Tuesday, April 10, 2012

Early Romanticism In Saint Paul

On Saturday night, Joshua and I went to Saint Paul to hear the Saint Paul Chamber Orchestra in concert.

We heard the second program of a three-week project devoted to music of Franz Schubert. During the three-week series, each program has as its foundation a Schubert symphony complemented by a shorter Schubert work, to which has been added a contemporary score.

Last weekend, Schubert’s Ninth Symphony was the centerpiece of the program. One of the greatest symphonies ever written, the Schubert Ninth is not often performed in the U.S., probably because American orchestras can no longer play Schubert (the Cleveland Orchestra excepted).

Thomas Zehetmair had been engaged to lead all three weeks of the SPCO Schubert project, and it was a pleasure to hear Zehetmair lead the Schubert Ninth.

Because the performance involved chamber forces, Zehetmair was obliged to offer a “light” Schubert Ninth—and a “light” Schubert Ninth can be perfectly satisfactory.

I found the SPCO performance more than satisfactory. Tempos were swift, textures were light, rhythms were sprightly. There was a notable “fresh” quality to the performance, a performance characterized above all by energy and zest.

I loved the reading—and this was so even though I view the Schubert Ninth, at heart, as a melancholy work. I do not view the Schubert Ninth as deeply tragic, as exhibited in Furtwängler’s recorded performances, and I do not view the work as above all dramatic, as demonstrated in Toscanini’s recorded performances—but I do see the work as an exemplar of Viennese melancholy melded to Viennese charm, as best displayed in the legendary Decca recording of Josef Krips.

By Krips’s standards, Zehetmair’s performance was lacking in melancholy—and was short on charm, too. However, the SPCO performance was beautifully played, with very pure intonation, and enjoyed the musicians’ full concentration. To ask for more from a chamber ensemble would be unreasonable.

The concert opened with a performance of the Overture to Schubert’s 1822 opera, “Alfonso And Estrella”, an overture equally indebted to the curtain-raisers of Weber and Rossini. The work, in sonata form, is pleasant enough, but is not often played because its development is cursory and not particularly imaginative.

Between the two Schubert works was played a contemporary work, “Neharót Neharót”, by Israeli composer Betty Olivero (born 1954), a former composition student of Luciano Berio.

The Hebrew title may be translated as “Rivers, Rivers” and refers to rivers of tears and rivers of blood associated with wartime. Olivero wrote the work in 2006, while hostilities between Israel and Lebanon were being played out on global television; Olivero has recounted, in countless interviews, how she wrote the score while riveted to newscasts.

The composition is scored for solo viola, two string orchestras, accordian, percussion—and tape. The taped sounds are laments of grieving women from Kurdistan, Yemen and North Africa.

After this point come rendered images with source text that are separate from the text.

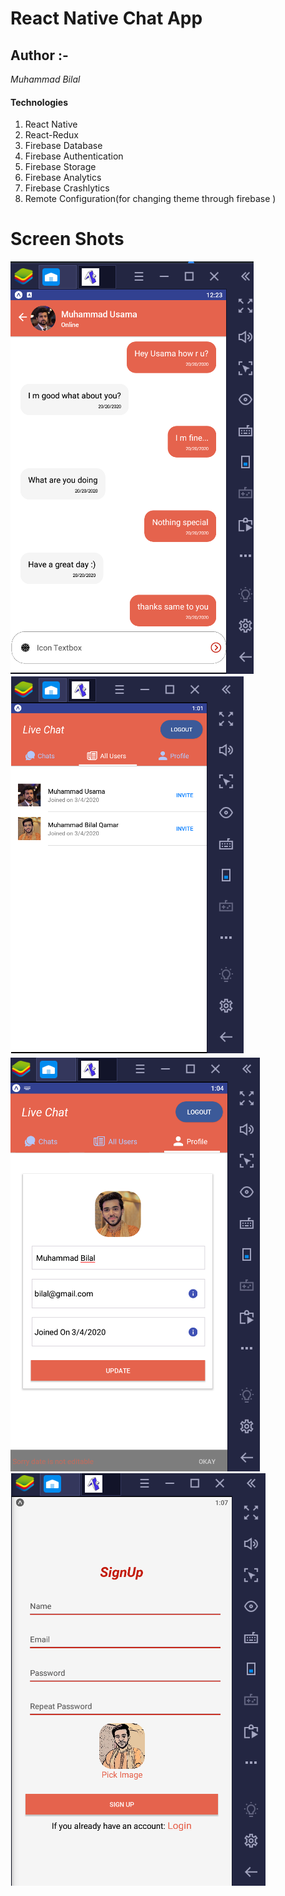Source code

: # React Native Chat App
## Author :-
*Muhammad Bilal*
#### Technologies
1. React Native
2. React-Redux
3. Firebase Database
4. Firebase Authentication
5. Firebase Storage 
6. Firebase Analytics 
7. Firebase Crashlytics
8. Remote Configuration(for changing theme through firebase )

# Screen Shots

![](ScreenShots/chatHome.png) 
![](ScreenShots/renderUsers.png)
![](ScreenShots/profile.png)
![](ScreenShots/signUp.png)
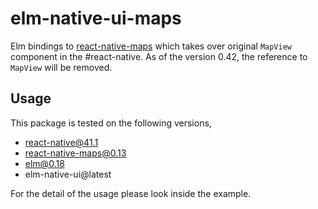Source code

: # elm-native-ui-maps
Elm bindings to [react-native-maps](https://github.com/airbnb/react-native-maps) which takes over original `MapView` component in the #react-native. As of the version 0.42, the reference to `MapView` will be removed.

## Usage
This package is tested on the following versions,
- react-native@41.1
- react-native-maps@0.13
- elm@0.18
- elm-native-ui@latest

For the detail of the usage please look inside the example.
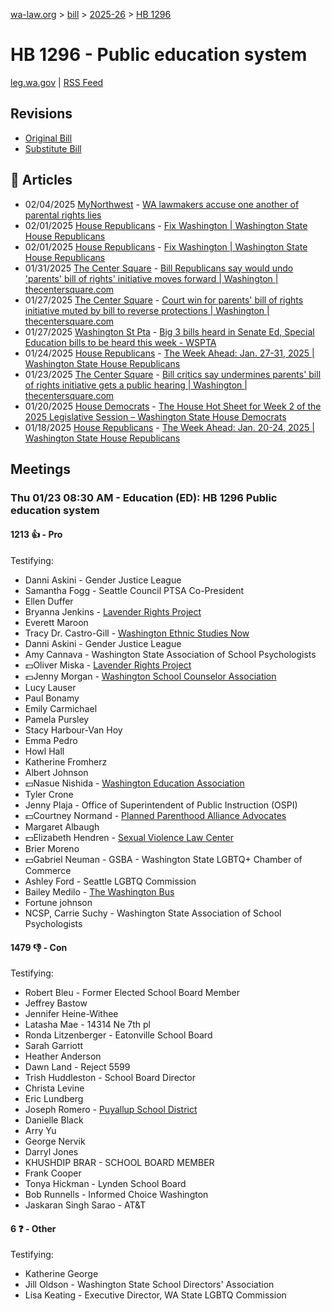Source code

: [wa-law.org](/) > [bill](/bill/) > [2025-26](/bill/2025-26/) > [HB 1296](/bill/2025-26/hb/1296/)

# HB 1296 - Public education system
[leg.wa.gov](https://app.leg.wa.gov/billsummary?BillNumber=1296&Year=2025&Initiative=false) | [RSS Feed](./rss.xml)

## Revisions
* [Original Bill](1/)
* [Substitute Bill](S/)

## 📰 Articles
* 02/04/2025 [MyNorthwest](/org/mynorthwest/) - [WA lawmakers accuse one another of parental rights lies](https://mynorthwest.com/mynorthwest-politics/wa-parental-rights/4039888#:~:text=House%20Bill%201296)
* 02/01/2025 [House Republicans](/org/house_republicans/) - [Fix Washington | Washington State House Republicans](http://houserepublicans.wa.gov/current/fix-washington/#:~:text=House%20Bill%201296)
* 02/01/2025 [House Republicans](/org/house_republicans/) - [Fix Washington | Washington State House Republicans](https://houserepublicans.wa.gov/current/fix-washington/#:~:text=House%20Bill%201296)
* 01/31/2025 [The Center Square](/org/the_center_square/) - [Bill Republicans say would undo 'parents' bill of rights' initiative moves forward | Washington | thecentersquare.com](https://www.thecentersquare.com/washington/article_d11a0f64-e01f-11ef-a97f-879fca5d7722.html#:~:text=House%20Bill%201296)
* 01/27/2025 [The Center Square](/org/the_center_square/) - [Court win for parents' bill of rights initiative muted by bill to reverse protections | Washington | thecentersquare.com](https://www.thecentersquare.com/washington/article_f899ace8-dcf5-11ef-a9fe-f3c1b0cc19f2.html#:~:text=House%20Bill%201296)
* 01/27/2025 [Washington St Pta](/org/washington_st_pta/) - [Big 3 bills heard in Senate Ed, Special Education bills to be heard this week - WSPTA](https://www.wastatepta.org/2025session-week3/#:~:text=HB%201296)
* 01/24/2025 [House Republicans](/org/house_republicans/) - [The Week Ahead: Jan. 27-31, 2025 | Washington State House Republicans](https://houserepublicans.wa.gov/week/the-week-ahead-jan-27-31-2025/#:~:text=HB%201296)
* 01/23/2025 [The Center Square](/org/the_center_square/) - [Bill critics say undermines parents' bill of rights initiative gets a public hearing | Washington | thecentersquare.com](https://www.thecentersquare.com/washington/article_76e798d8-d9dd-11ef-90a5-0bbc67903303.html#:~:text=HB%201296)
* 01/20/2025 [House Democrats](/org/house_democrats/) - [The House Hot Sheet for Week 2 of the 2025 Legislative Session – Washington State House Democrats](https://housedemocrats.wa.gov/blog/2025/01/20/the-house-hot-sheet-for-week-2-of-the-2025-legislative-session/#:~:text=HB%201296)
* 01/18/2025 [House Republicans](/org/house_republicans/) - [The Week Ahead: Jan. 20-24, 2025 | Washington State House Republicans](https://houserepublicans.wa.gov/week/the-week-ahead-jan-20-24-2025/#:~:text=HB%201296)

## Meetings
### Thu 01/23 08:30 AM - Education (ED): HB 1296 Public education system
#### 1213 👍 - Pro
Testifying:
* Danni Askini - Gender Justice League
* Samantha Fogg - Seattle Council PTSA Co-President
* Ellen Duffer
* Bryanna Jenkins - [Lavender Rights Project](/org/lavender_rights_project/)
* Everett Maroon
* Tracy Dr. Castro-Gill - [Washington Ethnic Studies Now](/org/washington_ethnic_studies_now/)
* Danni Askini - Gender Justice League
* Amy Cannava - Washington State Association of School Psychologists
* 💵Oliver Miska - [Lavender Rights Project](/org/lavender_rights_project/)
* 💵Jenny Morgan - [Washington School Counselor Association](/org/washington_school_counselor_association/)
* Lucy Lauser
* Paul Bonamy
* Emily Carmichael
* Pamela Pursley
* Stacy Harbour-Van Hoy
* Emma Pedro
* Howl Hall
* Katherine Fromherz
* Albert Johnson
* 💵Nasue Nishida - [Washington Education Association](/org/washington_education_association/)
* Tyler Crone
* Jenny Plaja - Office of Superintendent of Public Instruction (OSPI)
* 💵Courtney Normand - [Planned Parenthood Alliance Advocates](/org/planned_parenthood_alliance_advocates/)
* Margaret Albaugh
* 💵Elizabeth Hendren - [Sexual Violence Law Center](/org/sexual_violence_law_center/)
* Brier Moreno
* 💵Gabriel Neuman - GSBA - Washington State LGBTQ+ Chamber of Commerce
* Ashley Ford - Seattle LGBTQ Commission
* Bailey Medilo - [The Washington Bus](/org/the_washington_bus/)
* Fortune johnson
* NCSP, Carrie Suchy - Washington State Association of School Psychologists

#### 1479 👎 - Con
Testifying:
* Robert Bleu - Former Elected School Board Member
* Jeffrey Bastow
* Jennifer Heine-Withee
* Latasha Mae - 14314 Ne 7th pl
* Ronda Litzenberger - Eatonville School Board
* Sarah Garriott
* Heather Anderson
* Dawn Land - Reject 5599
* Trish Huddleston - School Board Director
* Christa Levine
* Eric Lundberg
* Joseph Romero - [Puyallup School District](/org/puyallup_school_district/)
* Danielle Black
* Arry Yu
* George Nervik
* Darryl Jones
* KHUSHDIP BRAR - SCHOOL BOARD MEMBER
* Frank Cooper
* Tonya Hickman - Lynden School Board
* Bob Runnells - Informed Choice Washington
* Jaskaran Singh Sarao - AT&T

#### 6 ❓ - Other
Testifying:
* Katherine George
* Jill Oldson - Washington State School Directors' Association
* Lisa Keating - Executive Director, WA State LGBTQ Commission
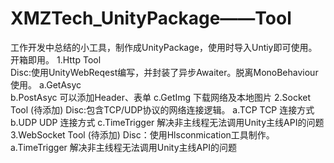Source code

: # XMZTech_UnityPackage——Tool
工作开发中总结的小工具，制作成UnityPackage，使用时导入Untiy即可使用。
开箱即用。
1.Http Tool  
  Disc:使用UnityWebReqest编写，并封装了异步Awaiter。脱离MonoBehaviour使用。
  a.GetAsyc   
  b.PostAsyc  可以添加Header、表单
  c.GetImg 下载网络及本地图片
2.Socket Tool (待添加)
  Disc:包含TCP/UDP协议的网络连接逻辑。
  a.TCP TCP 连接方式
  b.UDP UDP 连接方式
  c.TimeTrigger  解决非主线程无法调用Unity主线API的问题
3.WebSocket Tool (待添加)
  Disc：使用Hlsconmication工具制作。 
  a.TimeTrigger  解决非主线程无法调用Unity主线API的问题
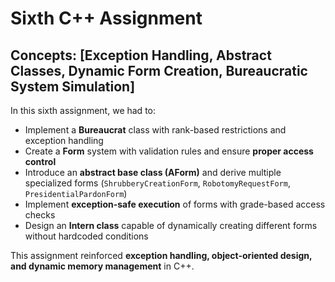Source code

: # Sixth C++ Assignment  

## Concepts: [Exception Handling, Abstract Classes, Dynamic Form Creation, Bureaucratic System Simulation]  

In this sixth assignment, we had to:  
- Implement a **Bureaucrat** class with rank-based restrictions and exception handling  
- Create a **Form** system with validation rules and ensure **proper access control**  
- Introduce an **abstract base class (AForm)** and derive multiple specialized forms (`ShrubberyCreationForm`, `RobotomyRequestForm`, `PresidentialPardonForm`)  
- Implement **exception-safe execution** of forms with grade-based access checks  
- Design an **Intern class** capable of dynamically creating different forms without hardcoded conditions  

This assignment reinforced **exception handling, object-oriented design, and dynamic memory management** in C++.
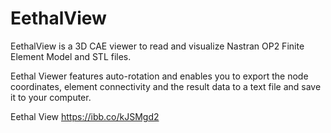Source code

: # EethalView
EethalView is a 3D CAE viewer to read and visualize Nastran OP2 Finite Element Model and STL files.

Eethal Viewer features auto-rotation and enables you to export the node coordinates, element connectivity and the result data to a text file and save it to your computer.

Eethal View
https://ibb.co/kJSMgd2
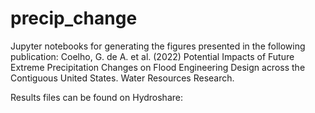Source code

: # precip_change
Jupyter notebooks for generating the figures presented in the following publication:
Coelho, G. de A. et al. (2022) Potential Impacts of Future Extreme Precipitation Changes on Flood Engineering Design across the Contiguous United States. Water Resources Research.

Results files can be found on Hydroshare:
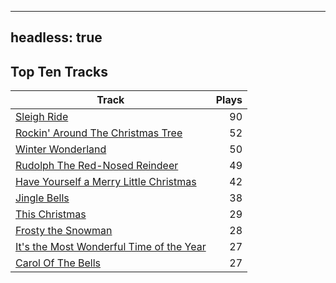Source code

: 
---
headless: true
---

## Top Ten Tracks

| Track | Plays |
| --- |  ---: |
|[Sleigh Ride](/songs/sleigh-ride)| 90|
|[Rockin' Around The Christmas Tree](/songs/rockin-around-the-christmas-tree)| 52|
|[Winter Wonderland](/songs/winter-wonderland)| 50|
|[Rudolph The Red-Nosed Reindeer](/songs/rudolph-the-red-nosed-reindeer)| 49|
|[Have Yourself a Merry Little Christmas](/songs/have-yourself-a-merry-little-christmas)| 42|
|[Jingle Bells](/songs/jingle-bells)| 38|
|[This Christmas](/songs/this-christmas)| 29|
|[Frosty the Snowman](/songs/frosty-the-snowman)| 28|
|[It's the Most Wonderful Time of the Year](/songs/its-the-most-wonderful-time-of-the-year)| 27|
|[Carol Of The Bells](/songs/carol-of-the-bells)| 27|
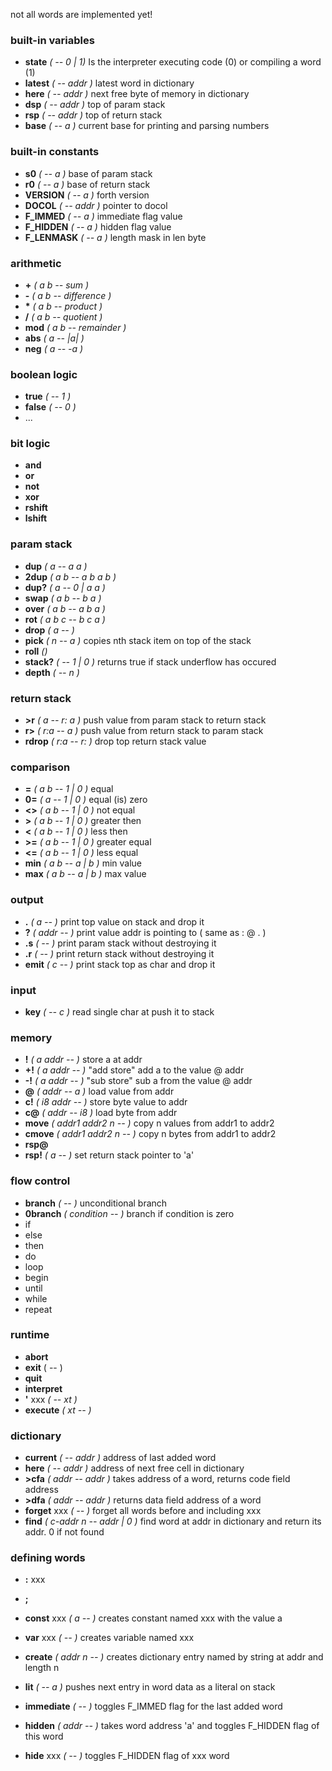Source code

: not all words are implemented yet!

### built-in variables
* **state** *( -- 0 | 1)* Is the interpreter executing code (0) or compiling a word (1)
* **latest** *( -- addr )* latest word in dictionary
* **here** *( -- addr )* next free byte of memory in dictionary
* **dsp** *( -- addr )* top of param stack
* **rsp** *( -- addr )* top of return stack
* **base** *( -- a )* current base for printing and parsing numbers

### built-in constants
* **s0** *( -- a )* base of param stack
* **r0** *( -- a )* base of return stack
* **VERSION** *( -- a )* forth version
* **DOCOL** *( -- addr )* pointer to docol
* **F_IMMED** *( -- a )* immediate flag value
* **F_HIDDEN** *( -- a )* hidden flag value
* **F_LENMASK** *( -- a )* length mask in len byte

### arithmetic
* **\+** *( a b -- sum )* 
* **\-** *( a b -- difference )*
* **\*** *( a b -- product )*
* **\/** *( a b -- quotient )*
* **mod** *( a b -- remainder )*
* **abs** *( a -- |a| )*
* **neg** *( a -- -a )*

### boolean logic
* **true** *( -- 1 )*
* **false** *( -- 0 )*
* ...

### bit logic
* **and**
* **or**
* **not**
* **xor**
* **rshift**
* **lshift**

### param stack
* **dup** *( a -- a a )*
* **2dup** *( a b -- a b a b )*
* **dup?** *( a -- 0 | a a )* 
* **swap** *( a b -- b a )*
* **over** *( a b -- a b a )*
* **rot** *( a b c -- b c a )*
* **drop** *( a -- )*
* **pick** *( n -- a )* copies nth stack item on top of the stack
* **roll** *()*
* **stack?** *( -- 1 | 0 )* returns true if stack underflow has occured
* **depth** *( -- n )* 

### return stack
* **\>r** *( a -- r: a )* push value from param stack to return stack
* **r\>** *( r:a -- a )* push value from return stack to param stack
* **rdrop** *( r:a -- r: )* drop top return stack value

### comparison
* **=** *( a b -- 1 | 0 )* equal
* **0=** *( a -- 1 | 0 )* equal (is) zero
* **<\>** *( a b -- 1 | 0 )* not equal
* **\>** *( a b -- 1 | 0 )* greater then
* **<** *( a b -- 1 | 0 )* less then
* **\>=** *( a b -- 1 | 0 )* greater equal
* **<=** *( a b -- 1 | 0 )* less equal
* **min** *( a b -- a | b )* min value
* **max** *( a b -- a | b )* max value

### output
* **.** *( a -- )* print top value on stack and drop it
* **?** *( addr -- )* print value addr is pointing to ( same as : @ . )
* **.s** *( -- )* print param stack without destroying it
* **.r** *( -- )* print return stack without destroying it
* **emit** *( c -- )* print stack top as char and drop it 

### input
* **key** *( -- c )* read single char at push it to stack

### memory
* **\!** *( a addr -- )* store a at addr
* **+\!** *( a addr -- )* "add store" add a to the value @ addr
* **-\!** *( a addr -- )* "sub store" sub a from the value @ addr
* **@** *( addr -- a )* load value from addr
* **c!** *( i8 addr -- )* store byte value to addr
* **c@** *( addr -- i8 )* load byte from addr
* **move** *( addr1 addr2 n -- )* copy n values from addr1 to addr2
* **cmove** *( addr1 addr2 n -- )* copy n bytes from addr1 to addr2
* **rsp@**
* **rsp!** *( a -- )* set return stack pointer to 'a'

### flow control
* **branch** *( -- )* unconditional branch 
* **0branch** *( condition -- )* branch if condition is zero
* if
* else
* then
* do
* loop
* begin
* until
* while
* repeat

### runtime
* **abort**
* **exit** ( -- )
* **quit**
* **interpret**
* **'** xxx *( -- xt )* 
* **execute** *( xt -- )*

### dictionary
* **current** *( -- addr )* address of last added word
* **here** *( -- addr )* address of next free cell in dictionary
* **>cfa** *( addr -- addr )* takes address of a word, returns code field address
* **>dfa** *( addr -- addr )* returns data field address of a word
* **forget** xxx *( -- )* forget all words before and including xxx
* **find** *( c-addr n -- addr | 0 )* find word at addr in dictionary and return its addr. 0 if not found

### defining words
* **:** xxx
* **;**
* **const** xxx *( a -- )* creates constant named xxx with the value a
* **var** xxx *( -- )* creates variable named xxx
* **create** *( addr n -- )* creates dictionary entry named by string at addr and length n
* **lit** *( -- a )* pushes next entry in word data as a literal on stack

* **immediate** *( -- )* toggles F_IMMED flag for the last added word
* **hidden** *( addr -- )* takes word address 'a' and toggles F_HIDDEN flag of this word
* **hide** xxx *( -- )* toggles F_HIDDEN flag of xxx word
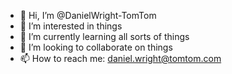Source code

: - 👋 Hi, I’m @DanielWright-TomTom
- 👀 I’m interested in things
- 🌱 I’m currently learning all sorts of things
- 💞️ I’m looking to collaborate on things
- 📫 How to reach me: daniel.wright@tomtom.com

<!---
DanielWright-TomTom/DanielWright-TomTom is a ✨ special ✨ repository because its `README.md` (this file) appears on your GitHub profile.
You can click the Preview link to take a look at your changes.
--->
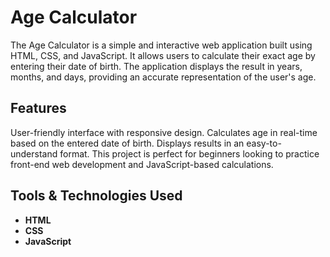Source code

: # Age Calculator

The Age Calculator is a simple and interactive web application built using HTML, CSS, and JavaScript. It allows users to calculate their exact age by entering their date of birth. The application displays the result in years, months, and days, providing an accurate representation of the user's age.
## Features

User-friendly interface with responsive design.
Calculates age in real-time based on the entered date of birth.
Displays results in an easy-to-understand format.
This project is perfect for beginners looking to practice front-end web development and JavaScript-based calculations.

## Tools & Technologies Used

- **HTML**
- **CSS**
- **JavaScript**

The score, nowise good, was not half so hokey as the circumstances of its origination might suggest—although the taped sounds of grieving women, which I found laughable, unquestionably should have been omitted (and the accordian replaced with an oboe or English horn).

Insofar as possible, I ignored the taped sounds and focused on the musical argument.

It was apparent, ninety seconds into the piece, that Olivero had rewritten Berio’s “Voci” (1984), with significant additional borrowings from Frank Martin’s “Polyptyque” (1974). Both composers, if alive today, surely would sue for plagiarism.

At least Olivero had the good sense to model her work upon two acknowledged masterpieces. Her composition, derivative and uninspired, somehow managed to hold together as a unified work, which is not nothing. The composer played off the solo viola against the two string orchestras beautifully. The Eastern Mediterranean contour to the melodies may have carried the tinge of 1950s travelogues, but the Eastern Mediterranean flavor was mostly inoffensive.

The viola soloist was Kim Kashkashian.

I think it was a mistake to have engaged Kashkashian for a fifteen-minute piece requiring little if any virtuosity. I have always liked Kashkashian, but any competent violist could have played the solo viola’s mournful, one-dimensional tunes with ease. It was an unnecessary expense for the SPCO to have brought Kashkashian all the way to Minnesota to play something the orchestra’s principal violist could have tossed off while napping.

Kashkashian has aged significantly since the last time I saw her in performance. I barely recognized her when she came onstage.

Once the current Schubert project has run its course, the SPCO immediately embarks upon a three-week project devoted to the symphonies of Mendelssohn. All concerts in the Mendelssohn series are scheduled to be conducted by Roberto Abbado.

Early Romanticism is being celebrated in Saint Paul this spring.